**Problem to work on:** What lines in the entries hold the string "giác"? List them.

**Task material:**
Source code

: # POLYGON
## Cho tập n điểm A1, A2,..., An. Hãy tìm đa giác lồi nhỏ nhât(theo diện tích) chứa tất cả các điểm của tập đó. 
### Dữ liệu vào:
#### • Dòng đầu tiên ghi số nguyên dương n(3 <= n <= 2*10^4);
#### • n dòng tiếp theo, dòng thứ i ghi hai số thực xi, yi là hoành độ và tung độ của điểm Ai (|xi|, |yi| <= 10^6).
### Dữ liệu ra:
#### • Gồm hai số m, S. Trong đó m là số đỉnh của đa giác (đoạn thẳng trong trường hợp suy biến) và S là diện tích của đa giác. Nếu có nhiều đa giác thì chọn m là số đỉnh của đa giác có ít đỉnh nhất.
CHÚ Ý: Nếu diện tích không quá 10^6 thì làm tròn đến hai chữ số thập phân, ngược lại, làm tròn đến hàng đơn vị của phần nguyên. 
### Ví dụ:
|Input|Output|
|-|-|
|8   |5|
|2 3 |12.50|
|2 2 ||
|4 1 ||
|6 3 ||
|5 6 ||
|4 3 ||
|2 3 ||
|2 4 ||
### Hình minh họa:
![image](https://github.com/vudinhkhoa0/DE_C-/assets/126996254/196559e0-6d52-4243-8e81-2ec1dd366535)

**Exercise response:**
## Cho tập n điểm A1, A2,..., An. Hãy tìm đa giác lồi nhỏ nhât(theo diện tích) chứa tất cả các điểm của tập đó. 
#### • Gồm hai số m, S. Trong đó m là số đỉnh của đa giác (đoạn thẳng trong trường hợp suy biến) và S là diện tích của đa giác. Nếu có nhiều đa giác thì chọn m là số đỉnh của đa giác có ít đỉnh nhất.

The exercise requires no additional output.